## Materials provided
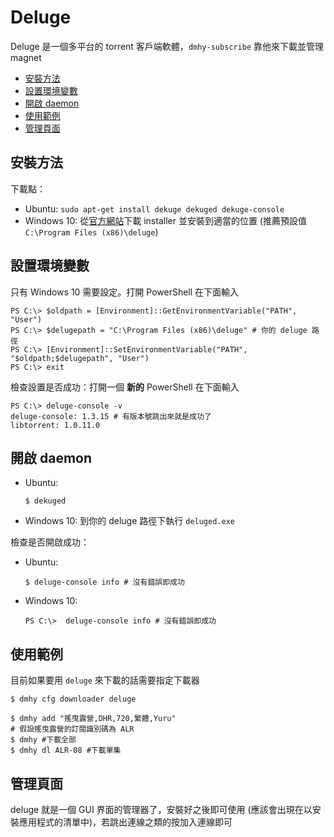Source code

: # Deluge

Deluge 是一個多平台的 torrent 客戶端軟體，`dmhy-subscribe` 靠他來下載並管理 magnet

* [安裝方法](#%E5%AE%89%E8%A3%9D%E6%96%B9%E6%B3%95)
* [設置環境變數](#%E8%A8%AD%E7%BD%AE%E7%92%B0%E5%A2%83%E8%AE%8A%E6%95%B8)
* [開啟 daemon](#%E9%96%8B%E5%95%9F-daemon)
* [使用範例](#%E4%BD%BF%E7%94%A8%E7%AF%84%E4%BE%8B)
* [管理頁面](#%E7%AE%A1%E7%90%86%E9%A0%81%E9%9D%A2)

## 安裝方法

下載點：

* Ubuntu: `sudo apt-get install dekuge dekuged dekuge-console`
* Windows 10: 從[官方網站](http://dev.deluge-torrent.org/wiki/Download)下載 installer 並安裝到適當的位置 (推薦預設值 `C:\Program Files (x86)\deluge`)

## 設置環境變數

只有 Windows 10 需要設定。打開 PowerShell 在下面輸入

```shell
PS C:\> $oldpath = [Environment]::GetEnvironmentVariable("PATH", "User")
PS C:\> $delugepath = "C:\Program Files (x86)\deluge" # 你的 deluge 路徑
PS C:\> [Environment]::SetEnvironmentVariable("PATH", "$oldpath;$delugepath", "User")
PS C:\> exit
```

檢查設置是否成功：打開一個 **新的** PowerShell 在下面輸入

```shell
PS C:\> deluge-console -v
deluge-console: 1.3.15 # 有版本號跳出來就是成功了
libtorrent: 1.0.11.0
```

## 開啟 daemon

* Ubuntu:
  ```shell
  $ dekuged
  ```
* Windows 10: 到你的 deluge 路徑下執行 `deluged.exe`

檢查是否開啟成功：

* Ubuntu:
    ```shell
    $ deluge-console info # 沒有錯誤即成功
    ```
* Windows 10:
    ```shell
    PS C:\>  deluge-console info # 沒有錯誤即成功
    ```

## 使用範例

目前如果要用 `deluge` 來下載的話需要指定下載器

```shell
$ dmhy cfg downloader deluge
```

```shell
$ dmhy add "搖曳露營,DHR,720,繁體,Yuru"
# 假設搖曳露營的訂閱識別碼為 ALR
$ dmhy #下載全部
$ dmhy dl ALR-08 #下載單集
```

## 管理頁面

deluge 就是一個 GUI 界面的管理器了，安裝好之後即可使用 (應該會出現在以安裝應用程式的清單中)，若跳出連線之類的按加入連線即可
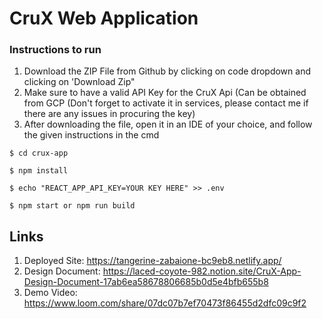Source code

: # CruX Web Application

### Instructions to run

1. Download the ZIP File from Github by clicking on code dropdown and clicking on 'Download Zip"
2. Make sure to have a valid API Key for the CruX Api (Can be obtained from GCP (Don't forget to activate it in services, please contact me if there are any issues in procuring the key)
3. After downloading the file, open it in an IDE of your choice, and follow the given instructions in the cmd


```
$ cd crux-app

$ npm install

$ echo "REACT_APP_API_KEY=YOUR KEY HERE" >> .env

$ npm start or npm run build
```


## Links


1. Deployed Site: https://tangerine-zabaione-bc9eb8.netlify.app/
2. Design Document: https://laced-coyote-982.notion.site/CruX-App-Design-Document-17ab6ea58678806685b0d5e4bfb655b8
3. Demo Video: https://www.loom.com/share/07dc07b7ef70473f86455d2dfc09c9f2
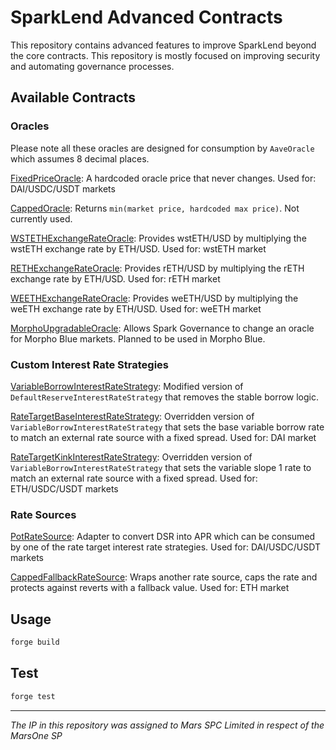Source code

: # SparkLend Advanced Contracts

This repository contains advanced features to improve SparkLend beyond the core contracts. This repository is mostly focused on improving security and automating governance processes.

## Available Contracts

### Oracles

Please note all these oracles are designed for consumption by `AaveOracle` which assumes 8 decimal places.

[FixedPriceOracle](https://github.com/marsfoundation/sparklend-advanced/blob/master/src/FixedPriceOracle.sol): A hardcoded oracle price that never changes. Used for: DAI/USDC/USDT markets

[CappedOracle](https://github.com/marsfoundation/sparklend-advanced/blob/master/src/CappedOracle.sol): Returns `min(market price, hardcoded max price)`. Not currently used.

[WSTETHExchangeRateOracle](https://github.com/marsfoundation/sparklend-advanced/blob/master/src/WSTETHExchangeRateOracle.sol): Provides wstETH/USD by multiplying the wstETH exchange rate by ETH/USD. Used for: wstETH market

[RETHExchangeRateOracle](https://github.com/marsfoundation/sparklend-advanced/blob/master/src/RETHExchangeRateOracle.sol): Provides rETH/USD by multiplying the rETH exchange rate by ETH/USD. Used for: rETH market

[WEETHExchangeRateOracle](https://github.com/marsfoundation/sparklend-advanced/blob/master/src/WEETHExchangeRateOracle.sol): Provides weETH/USD by multiplying the weETH exchange rate by ETH/USD. Used for: weETH market

[MorphoUpgradableOracle](https://github.com/marsfoundation/sparklend-advanced/blob/master/src/MorphoUpgradableOracle.sol): Allows Spark Governance to change an oracle for Morpho Blue markets. Planned to be used in Morpho Blue.

### Custom Interest Rate Strategies

[VariableBorrowInterestRateStrategy](https://github.com/marsfoundation/sparklend-advanced/blob/master/src/VariableBorrowInterestRateStrategy.sol): Modified version of `DefaultReserveInterestRateStrategy` that removes the stable borrow logic.

[RateTargetBaseInterestRateStrategy](https://github.com/marsfoundation/sparklend-advanced/blob/master/src/RateTargetBaseInterestRateStrategy.sol): Overridden version of `VariableBorrowInterestRateStrategy` that sets the base variable borrow rate to match an external rate source with a fixed spread. Used for: DAI market

[RateTargetKinkInterestRateStrategy](https://github.com/marsfoundation/sparklend-advanced/blob/master/src/RateTargetKinkInterestRateStrategy.sol): Overridden version of `VariableBorrowInterestRateStrategy` that sets the variable slope 1 rate to match an external rate source with a fixed spread. Used for: ETH/USDC/USDT markets

### Rate Sources

[PotRateSource](https://github.com/marsfoundation/sparklend-advanced/blob/master/src/PotRateSource.sol): Adapter to convert DSR into APR which can be consumed by one of the rate target interest rate strategies. Used for: DAI/USDC/USDT markets

[CappedFallbackRateSource](https://github.com/marsfoundation/sparklend-advanced/blob/master/src/CappedFallbackRateSource.sol): Wraps another rate source, caps the rate and protects against reverts with a fallback value. Used for: ETH market

## Usage

```bash
forge build
```

## Test

```bash
forge test
```

***
*The IP in this repository was assigned to Mars SPC Limited in respect of the MarsOne SP*
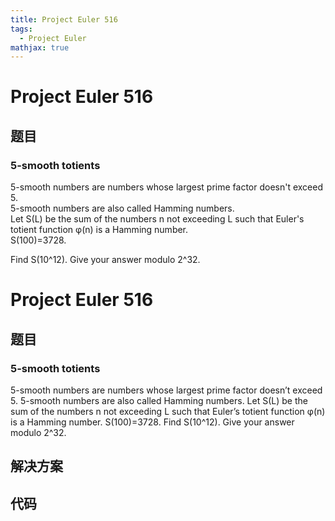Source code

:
 ```yaml
---
title: Project Euler 516
tags:
  - Project Euler
mathjax: true
---
```

<escape><!-- more --></escape>
    
# Project Euler 516
## 题目
### 5-smooth totients


5-smooth numbers are numbers whose largest prime factor doesn't exceed 5.<br />
5-smooth numbers are also called Hamming numbers.<br />
Let S(L) be the sum of the numbers n not exceeding L such that Euler's totient function φ(n) is a Hamming number.<br />
S(100)=3728.


Find S(10^12). Give your answer modulo 2^32.




# Project Euler 516
## 题目
### 5-smooth totients

5-smooth numbers are numbers whose largest prime factor doesn’t exceed 5.
5-smooth numbers are also called Hamming numbers.
Let S(L) be the sum of the numbers n not exceeding L such that Euler’s totient function φ(n) is a Hamming number.
S(100)=3728.
Find S(10^12). Give your answer modulo 2^32.


## 解决方案


## 代码


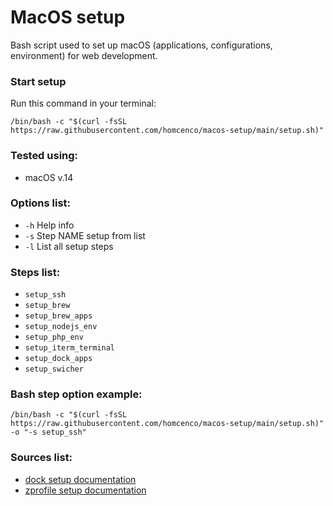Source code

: # MacOS setup
Bash script used to set up macOS (applications, configurations, environment) for web development.

### Start setup
Run this command in your terminal:
```shell
/bin/bash -c "$(curl -fsSL https://raw.githubusercontent.com/homcenco/macos-setup/main/setup.sh)"
```
### Tested using:
- macOS v.14

### Options list:
- `-h` Help info
- `-s` Step NAME setup from list
- `-l` List all setup steps

### Steps list:
- `setup_ssh`
- `setup_brew`
- `setup_brew_apps`
- `setup_nodejs_env`
- `setup_php_env`
- `setup_iterm_terminal`
- `setup_dock_apps`
- `setup_swicher`

### Bash step option example:
```shell
/bin/bash -c "$(curl -fsSL https://raw.githubusercontent.com/homcenco/macos-setup/main/setup.sh)" -o "-s setup_ssh"
```

### Sources list:
- [dock setup documentation](https://github.com/homcenco/macos-setup/tree/main/dock)
- [zprofile setup documentation](https://github.com/homcenco/macos-setup/tree/main/zprofile)
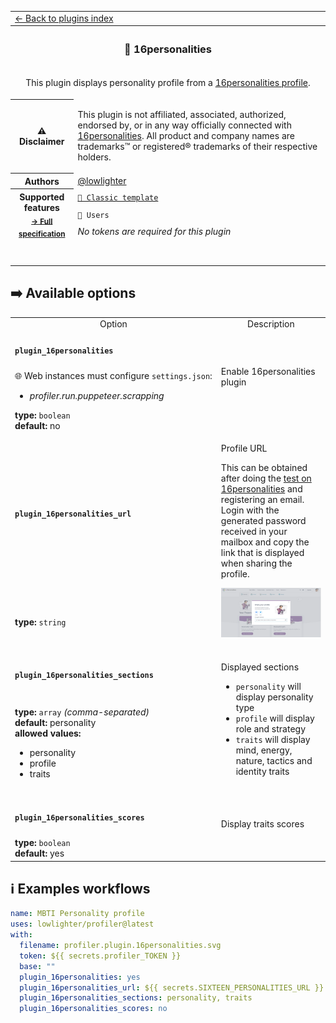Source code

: <!--header-->
<table>
  <tr><td colspan="2"><a href="/README.md#-plugins">← Back to plugins index</a></td></tr>
  <tr><th colspan="2"><h3>🧠 16personalities</h3></th></tr>
  <tr><td colspan="2" align="center"><p>This plugin displays personality profile from a <a href="https://www.16personalities.com/profile">16personalities profile</a>.</p>
</td></tr>
  <tr><th>⚠️ Disclaimer</th><td><p>This plugin is not affiliated, associated, authorized, endorsed by, or in any way officially connected with <a href="https://www.16personalities.com">16personalities</a>.
All product and company names are trademarks™ or registered® trademarks of their respective holders.</p>
</td></tr>
<tr><th>Authors</th><td><a href="https://github.com/lowlighter">@lowlighter</a></td></tr>
  <tr>
    <th rowspan="3">Supported features<br><sub><a href="metadata.yml">→ Full specification</a></sub></th>
    <td><a href="/source/templates/classic/README.md"><code>📗 Classic template</code></a></td>
  </tr>
  <tr>
    <td><code>👤 Users</code></td>
  </tr>
  <tr>
    <td><i>No tokens are required for this plugin</i></td>
  </tr>
  <tr>
    <td colspan="2" align="center">
      <img src="https://github.com/lowlighter/profiler/blob/examples/profiler.plugin.16personalities.svg" alt=""></img>
      <img width="900" height="1" alt="">
    </td>
  </tr>
</table>
<!--/header-->

## ➡️ Available options

<!--options-->
<table>
  <tr>
    <td align="center" nowrap="nowrap">Option</i></td><td align="center" nowrap="nowrap">Description</td>
  </tr>
  <tr>
    <td nowrap="nowrap"><h4><code>plugin_16personalities</code></h4></td>
    <td rowspan="2"><p>Enable 16personalities plugin</p>
<img width="900" height="1" alt=""></td>
  </tr>
  <tr>
    <td nowrap="nowrap">🌐 Web instances must configure <code>settings.json</code>:
<ul>
<li><i>profiler.run.puppeteer.scrapping</i></li>
</ul>
<b>type:</b> <code>boolean</code>
<br>
<b>default:</b> no<br></td>
  </tr>
  <tr>
    <td nowrap="nowrap"><h4><code>plugin_16personalities_url</code></h4></td>
    <td rowspan="2"><p>Profile URL</p>
<p>This can be obtained after doing the <a href="https://www.16personalities.com/free-personality-test">test on 16personalities</a> and registering an email.
Login with the generated password received in your mailbox and copy the link that is displayed when sharing the profile.</p>
<img src="/.github/readme/imgs/plugin_16personalities_profile.png" width="800" />
<img width="900" height="1" alt=""></td>
  </tr>
  <tr>
    <td nowrap="nowrap"><b>type:</b> <code>string</code>
<br></td>
  </tr>
  <tr>
    <td nowrap="nowrap"><h4><code>plugin_16personalities_sections</code></h4></td>
    <td rowspan="2"><p>Displayed sections</p>
<ul>
<li><code>personality</code> will display personality type</li>
<li><code>profile</code> will display role and strategy</li>
<li><code>traits</code> will display mind, energy, nature, tactics and identity traits</li>
</ul>
<img width="900" height="1" alt=""></td>
  </tr>
  <tr>
    <td nowrap="nowrap"><b>type:</b> <code>array</code>
<i>(comma-separated)</i>
<br>
<b>default:</b> personality<br>
<b>allowed values:</b><ul><li>personality</li><li>profile</li><li>traits</li></ul></td>
  </tr>
  <tr>
    <td nowrap="nowrap"><h4><code>plugin_16personalities_scores</code></h4></td>
    <td rowspan="2"><p>Display traits scores</p>
<img width="900" height="1" alt=""></td>
  </tr>
  <tr>
    <td nowrap="nowrap"><b>type:</b> <code>boolean</code>
<br>
<b>default:</b> yes<br></td>
  </tr>
</table>
<!--/options-->

## ℹ️ Examples workflows

<!--examples-->

```yaml
name: MBTI Personality profile
uses: lowlighter/profiler@latest
with:
  filename: profiler.plugin.16personalities.svg
  token: ${{ secrets.profiler_TOKEN }}
  base: ""
  plugin_16personalities: yes
  plugin_16personalities_url: ${{ secrets.SIXTEEN_PERSONALITIES_URL }}
  plugin_16personalities_sections: personality, traits
  plugin_16personalities_scores: no
```

<!--/examples-->
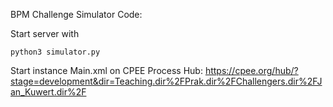 BPM Challenge Simulator Code:

Start server with 
```
python3 simulator.py
```
Start instance Main.xml on CPEE Process Hub:
https://cpee.org/hub/?stage=development&dir=Teaching.dir%2FPrak.dir%2FChallengers.dir%2FJan_Kuwert.dir%2F
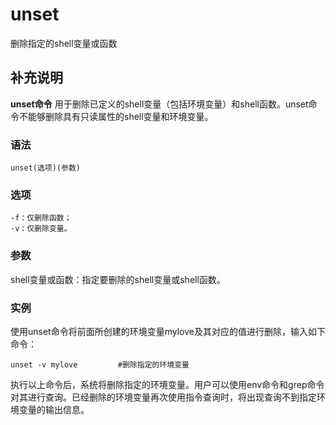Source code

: unset
===

删除指定的shell变量或函数

## 补充说明

**unset命令** 用于删除已定义的shell变量（包括环境变量）和shell函数。unset命令不能够删除具有只读属性的shell变量和环境变量。

###  语法

```shell
unset(选项)(参数)
```

###  选项

```shell
-f：仅删除函数；
-v：仅删除变量。
```

###  参数

shell变量或函数：指定要删除的shell变量或shell函数。

###  实例

使用unset命令将前面所创建的环境变量mylove及其对应的值进行删除，输入如下命令：

```shell
unset -v mylove         #删除指定的环境变量
```

执行以上命令后，系统将删除指定的环境变量。用户可以使用env命令和grep命令对其进行查询。已经删除的环境变量再次使用指令查询时，将出现查询不到指定环境变量的输出信息。


<!-- Linux命令行搜索引擎：https://jaywcjlove.github.io/linux-command/ -->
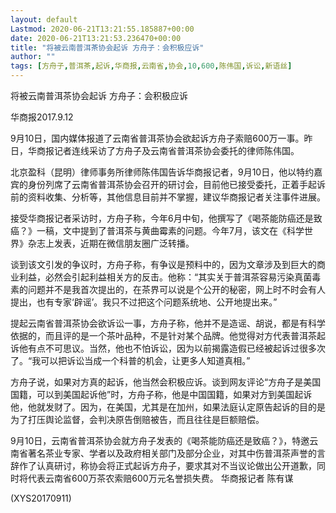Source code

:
 ```yaml
---
layout: default
Lastmod: 2020-06-21T13:21:55.185887+00:00
date: 2020-06-21T13:21:53.236470+00:00
title: "将被云南普洱茶协会起诉 方舟子：会积极应诉"
author: ""
tags: [方舟子,普洱茶,起诉,华商报,云南省,协会,10,600,陈伟国,诉讼,新语丝]
---
```


将被云南普洱茶协会起诉 方舟子：会积极应诉

华商报2017.9.12

9月10日，国内媒体报道了云南省普洱茶协会欲起诉方舟子索赔600万一事。昨日，华商报记者连线采访了方舟子及云南省普洱茶协会委托的律师陈伟国。

北京盈科（昆明）律师事务所律师陈伟国告诉华商报记者，9月10日，他以特约嘉宾的身份列席了云南省普洱茶协会召开的研讨会，目前他已接受委托，正着手起诉前的资料收集、分析等，其他信息目前并不掌握，建议华商报记者关注事件进展。

接受华商报记者采访时，方舟子称，今年6月中旬，他撰写了《喝茶能防癌还是致癌？》一稿，文中提到了普洱茶与黄曲霉素的问题。今年7月，该文在《科学世界》杂志上发表，近期在微信朋友圈广泛转播。

谈到该文引发的争议时，方舟子称，有争议是预料中的，因为文章涉及到巨大的商业利益，必然会引起利益相关方的反击。他称：“其实关于普洱茶容易污染真菌毒素的问题并不是我首次提出的，在茶界可以说是个公开的秘密，网上时不时会有人提出，也有专家‘辟谣’。我只不过把这个问题系统地、公开地提出来。”

提起云南省普洱茶协会欲诉讼一事，方舟子称，他并不是造谣、胡说，都是有科学依据的，而且评的是一个茶叶品种，不是针对某个品牌。他觉得对方代表普洱茶起诉他有点不可思议。当然，他也不怕诉讼，因为以前揭露造假已经被起诉过很多次了。“我可以把诉讼当成一个科普的机会，让更多人知道真相。”

方舟子说，如果对方真的起诉，他当然会积极应诉。谈到网友评论“方舟子是美国国籍，可以到美国起诉他”时，方舟子称，他是中国国籍，如果对方到美国起诉他，他就发财了。因为，在美国，尤其是在加州，如果法庭认定原告起诉的目的是为了打压舆论监督，会判决原告倒赔被告，而且往往是巨额赔偿。

9月10日，云南省普洱茶协会就方舟子发表的《喝茶能防癌还是致癌？》，特邀云南省著名茶业专家、学者以及政府相关部门及部分企业，对其中伤普洱茶声誉的言辞作了认真研讨，称协会将正式起诉方舟子，要求其对不当议论做出公开道歉，同时将代表云南省600万茶农索赔600万元名誉损失费。 华商报记者 陈有谋

(XYS20170911)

## Description of the task
Every line from the top of the material above through the line with "### Instructions to run" should be duplicated exactly, please; leave out the pictures.

## Response to the exercise
Source code

: # Deluge

Deluge 是一個多平台的 torrent 客戶端軟體，`dmhy-subscribe` 靠他來下載並管理 magnet

* [安裝方法](#%E5%AE%89%E8%A3%9D%E6%96%B9%E6%B3%95)
* [設置環境變數](#%E8%A8%AD%E7%BD%AE%E7%92%B0%E5%A2%83%E8%AE%8A%E6%95%B8)
* [開啟 daemon](#%E9%96%8B%E5%95%9F-daemon)
* [使用範例](#%E4%BD%BF%E7%94%A8%E7%AF%84%E4%BE%8B)
* [管理頁面](#%E7%AE%A1%E7%90%86%E9%A0%81%E9%9D%A2)

## 安裝方法

下載點：

* Ubuntu: `sudo apt-get install dekuge dekuged dekuge-console`
* Windows 10: 從[官方網站](http://dev.deluge-torrent.org/wiki/Download)下載 installer 並安裝到適當的位置 (推薦預設值 `C:\Program Files (x86)\deluge`)

## 設置環境變數

只有 Windows 10 需要設定。打開 PowerShell 在下面輸入

```shell
PS C:\> $oldpath = [Environment]::GetEnvironmentVariable("PATH", "User")
PS C:\> $delugepath = "C:\Program Files (x86)\deluge" # 你的 deluge 路徑
PS C:\> [Environment]::SetEnvironmentVariable("PATH", "$oldpath;$delugepath", "User")
PS C:\> exit
```

檢查設置是否成功：打開一個 **新的** PowerShell 在下面輸入

```shell
PS C:\> deluge-console -v
deluge-console: 1.3.15 # 有版本號跳出來就是成功了
libtorrent: 1.0.11.0
```

## 開啟 daemon

* Ubuntu:
  ```shell
  $ dekuged
  ```
* Windows 10: 到你的 deluge 路徑下執行 `deluged.exe`

檢查是否開啟成功：

* Ubuntu:
    ```shell
    $ deluge-console info # 沒有錯誤即成功
    ```
* Windows 10:
    ```shell
    PS C:\>  deluge-console info # 沒有錯誤即成功
    ```

## 使用範例

目前如果要用 `deluge` 來下載的話需要指定下載器

```shell
$ dmhy cfg downloader deluge
```

```shell
$ dmhy add "搖曳露營,DHR,720,繁體,Yuru"
# 假設搖曳露營的訂閱識別碼為 ALR
$ dmhy #下載全部
$ dmhy dl ALR-08 #下載單集
```

## 管理頁面

deluge 就是一個 GUI 界面的管理器了，安裝好之後即可使用 (應該會出現在以安裝應用程式的清單中)，若跳出連線之類的按加入連線即可
Source code

: # CruX Web Application

### Instructions to run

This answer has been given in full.